Rejang Lebong – Pemerintah Kabupaten (Pemkab) Rejang Lebong menerima kunjungan kerja Kepala Balai Wilayah Sungai Sumatera (BWSS) VII Bengkulu, Wiel Mushawiry Suryana, ST, MT, beserta jajaran, dalam rangka rapat koordinasi pelaksanaan Rencana Kegiatan Instruksi Presiden (Inpres) Nomor 2 Tahun 2025, Selasa (14/10/25).
Pertemuan yang berlangsung di Ruang Rapat Bupati Rejang Lebong ini disambut langsung oleh Bupati HM Fikri Thobari, SE, MAP, bersama Kepala Dinas Pertanian Suradi, SP, MSi, serta sejumlah pejabat terkait.
Fokus pada Rehabilitasi dan Peningkatan Irigasi
Dalam sambutannya, Kepala BWSS VII Bengkulu, Wiel Mushawiry, menjelaskan bahwa pertemuan ini menjadi langkah penting memperkuat sinergi pusat dan daerah dalam pembangunan infrastruktur irigasi. Program yang diamanatkan melalui Inpres Nomor 2 Tahun 2025 tersebut mencakup rehabilitasi jaringan irigasi utama hingga tersier, termasuk pengembangan sistem irigasi air tanah berbasis pompa.
“Melalui Inpres ini, pemerintah pusat aktif membangun daerah, khususnya di bidang irigasi. Pembangunan ini meliputi rehabilitasi jaringan utama, primer, sekunder, hingga tersier,” ujar Wiel.
Ia menambahkan, program ini selaras dengan target swasembada pangan nasional sebagaimana dicanangkan dalam Asta Cita Presiden Prabowo Subianto. Tahun ini, kata Wiel, Kabupaten Rejang Lebong masuk tahap ketiga dengan alokasi anggaran sebesar Rp800 juta.
“Penandatanganan kontrak diharapkan bisa segera dilakukan agar pelaksanaan berjalan sesuai jadwal,” jelasnya.

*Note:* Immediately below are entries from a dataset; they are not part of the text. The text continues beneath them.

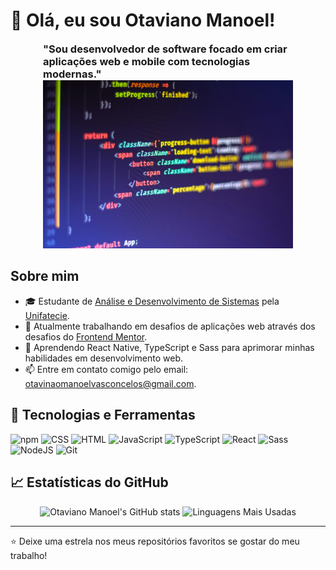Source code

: # 👋 Olá, eu sou Otaviano Manoel!

<div align="center" style="text-align: center;">
  <h3 style="display: inline-block; text-align: left; width: 400px; margin: 0;">
    "Sou desenvolvedor de software focado em criar aplicações web e mobile com tecnologias modernas."
  </h3>
  <img src="./Assets/ferenc-almasi-c8h0n7fSTqs-unsplash.jpg" alt="JSX Coding" width="400" height="250" style="display: inline-block; max-width: 100%; height: auto;">
</div>

## Sobre mim
- 🎓 Estudante de [Análise e Desenvolvimento de Sistemas](https://www.unifatecie.edu.br/) pela [Unifatecie](https://www.unifatecie.edu.br/).
- 🔭 Atualmente trabalhando em desafios de aplicações web através dos desafios do [Frontend Mentor](https://www.frontendmentor.io/).
- 🌱 Aprendendo React Native, TypeScript e Sass para aprimorar minhas habilidades em desenvolvimento web.
- 📫 Entre em contato comigo pelo email: [otavinaomanoelvasconcelos@gmail.com](mailto:otavinaomanoelvasconcelos@gmail.com).

## 🔧 Tecnologias e Ferramentas
![npm](https://img.shields.io/badge/npm-CB3837?logo=npm&logoColor=fff)
![CSS](https://img.shields.io/badge/CSS-1572B6?logo=css3&logoColor=fff)
![HTML](https://img.shields.io/badge/HTML-%23E34F26.svg?logo=html5&logoColor=white)
![JavaScript](https://img.shields.io/badge/JavaScript-F7DF1E?logo=javascript&logoColor=000)
![TypeScript](https://img.shields.io/badge/TypeScript-3178C6?logo=typescript&logoColor=fff)
![React](https://img.shields.io/badge/React-%2320232a.svg?logo=react&logoColor=%2361DAFB)
![Sass](https://img.shields.io/badge/Sass-bf4180?logo=sass&logoColor=fff)
![NodeJS](https://img.shields.io/badge/Node.js-6DA55F?logo=node.js&logoColor=white)
![Git](https://img.shields.io/badge/Git-F05032?logo=git&logoColor=fff)

## 📈 Estatísticas do GitHub
<div align="center">
  <img src="https://github-readme-stats.vercel.app/api?username=otaviano-manoel&show_icons=true&theme=radical" alt="Otaviano Manoel's GitHub stats" width="400">
  <img src="https://github-readme-stats.vercel.app/api/top-langs/?username=otaviano-manoel&layout=compact&theme=radical" alt="Linguagens Mais Usadas" width="400">
</div>

---

⭐️ Deixe uma estrela nos meus repositórios favoritos se gostar do meu trabalho!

Selain itu, Wiel menyebut masih terbuka peluang bagi Rejang Lebong untuk memperoleh program lanjutan tahun depan. “Secara nasional disiapkan anggaran Rp6,7 triliun, sedangkan untuk Provinsi Bengkulu baru menerima sekitar Rp60 miliar. Semoga Rejang Lebong dapat memanfaatkannya dengan optimal,” imbuhnya.

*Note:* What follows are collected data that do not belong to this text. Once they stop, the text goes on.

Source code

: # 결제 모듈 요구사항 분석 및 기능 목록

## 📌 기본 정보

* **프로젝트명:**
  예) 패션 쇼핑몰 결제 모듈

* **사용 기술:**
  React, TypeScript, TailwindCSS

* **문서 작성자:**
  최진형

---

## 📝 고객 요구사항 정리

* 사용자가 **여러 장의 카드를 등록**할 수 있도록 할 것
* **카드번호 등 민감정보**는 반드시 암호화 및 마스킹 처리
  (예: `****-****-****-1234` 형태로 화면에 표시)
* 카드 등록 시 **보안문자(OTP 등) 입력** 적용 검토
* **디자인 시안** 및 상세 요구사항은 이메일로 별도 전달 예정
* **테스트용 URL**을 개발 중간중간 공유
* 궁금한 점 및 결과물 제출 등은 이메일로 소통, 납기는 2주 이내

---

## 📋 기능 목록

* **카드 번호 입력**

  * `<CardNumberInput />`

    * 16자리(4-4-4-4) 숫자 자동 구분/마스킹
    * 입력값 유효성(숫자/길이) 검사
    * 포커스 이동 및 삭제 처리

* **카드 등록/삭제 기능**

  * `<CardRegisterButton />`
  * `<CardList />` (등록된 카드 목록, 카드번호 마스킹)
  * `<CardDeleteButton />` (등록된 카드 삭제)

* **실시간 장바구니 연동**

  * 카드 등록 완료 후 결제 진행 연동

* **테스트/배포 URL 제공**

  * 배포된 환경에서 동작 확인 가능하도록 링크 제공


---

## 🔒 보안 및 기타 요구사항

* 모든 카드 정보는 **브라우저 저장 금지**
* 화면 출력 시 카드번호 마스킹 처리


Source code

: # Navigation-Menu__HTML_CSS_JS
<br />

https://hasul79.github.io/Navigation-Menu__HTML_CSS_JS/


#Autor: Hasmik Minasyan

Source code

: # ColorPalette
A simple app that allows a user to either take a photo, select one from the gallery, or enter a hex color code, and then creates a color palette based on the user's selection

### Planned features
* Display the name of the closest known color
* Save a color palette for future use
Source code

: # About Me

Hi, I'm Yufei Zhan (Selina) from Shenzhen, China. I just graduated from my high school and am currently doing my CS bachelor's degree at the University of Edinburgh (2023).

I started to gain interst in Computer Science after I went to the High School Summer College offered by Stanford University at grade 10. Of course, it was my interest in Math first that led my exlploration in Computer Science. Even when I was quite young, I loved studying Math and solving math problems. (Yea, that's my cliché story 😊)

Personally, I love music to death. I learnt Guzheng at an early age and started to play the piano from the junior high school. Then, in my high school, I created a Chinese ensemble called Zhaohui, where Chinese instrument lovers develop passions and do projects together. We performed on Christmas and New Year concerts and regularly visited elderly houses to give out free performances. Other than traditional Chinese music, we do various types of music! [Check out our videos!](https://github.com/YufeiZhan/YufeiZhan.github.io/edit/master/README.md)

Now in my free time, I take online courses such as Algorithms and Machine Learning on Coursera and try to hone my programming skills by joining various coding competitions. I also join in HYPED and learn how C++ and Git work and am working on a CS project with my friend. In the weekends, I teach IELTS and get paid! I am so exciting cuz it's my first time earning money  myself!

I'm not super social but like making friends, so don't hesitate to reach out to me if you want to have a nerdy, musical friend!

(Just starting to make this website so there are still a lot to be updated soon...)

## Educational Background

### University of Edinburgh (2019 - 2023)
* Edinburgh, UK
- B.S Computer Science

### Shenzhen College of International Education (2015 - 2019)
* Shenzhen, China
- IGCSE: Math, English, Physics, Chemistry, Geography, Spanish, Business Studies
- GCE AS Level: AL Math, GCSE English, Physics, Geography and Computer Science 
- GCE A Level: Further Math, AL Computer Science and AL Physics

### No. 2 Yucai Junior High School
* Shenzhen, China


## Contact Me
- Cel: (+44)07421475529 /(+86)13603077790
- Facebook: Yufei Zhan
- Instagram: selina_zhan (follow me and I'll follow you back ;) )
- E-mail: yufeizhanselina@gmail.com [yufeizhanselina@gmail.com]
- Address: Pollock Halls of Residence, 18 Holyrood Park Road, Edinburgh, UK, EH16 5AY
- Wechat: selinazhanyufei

Dorong Pembangunan Infrastruktur Pertanian
Bupati Rejang Lebong, HM Fikri Thobari, menyampaikan apresiasi atas perhatian dan dukungan BWSS VII Bengkulu terhadap pembangunan infrastruktur pertanian di daerahnya. Menurutnya, kolaborasi ini menjadi langkah strategis untuk memperkuat ketahanan pangan sekaligus meningkatkan kesejahteraan petani.
“Hari ini kita mendapatkan kunjungan langsung dari Kepala BWSS VII Bengkulu dan memperoleh banyak informasi penting terkait potensi kerja sama dalam pembangunan infrastruktur pertanian dan irigasi,” ujar Bupati Fikri.
Ia juga menginstruksikan dinas terkait segera menindaklanjuti hasil pertemuan dengan menyiapkan program usulan tahun 2026. “Harapannya, Rejang Lebong dapat menjadi lumbung pangan Bengkulu. Jika irigasi baik, hasil panen meningkat, maka kesejahteraan petani pun akan naik,” tegasnya.
Perkuat Sinergi Menuju Ketahanan Pangan
Menutup pertemuan, Bupati Fikri menegaskan pentingnya sinergi antara pemerintah pusat dan daerah dalam mempercepat pembangunan pertanian dan irigasi.
“Kami berterima kasih atas dukungan BWSS VII Bengkulu yang terus bersinergi dalam membangun daerah. Semoga kerja sama ini membawa manfaat besar bagi masyarakat Rejang Lebong,” pungkasnya.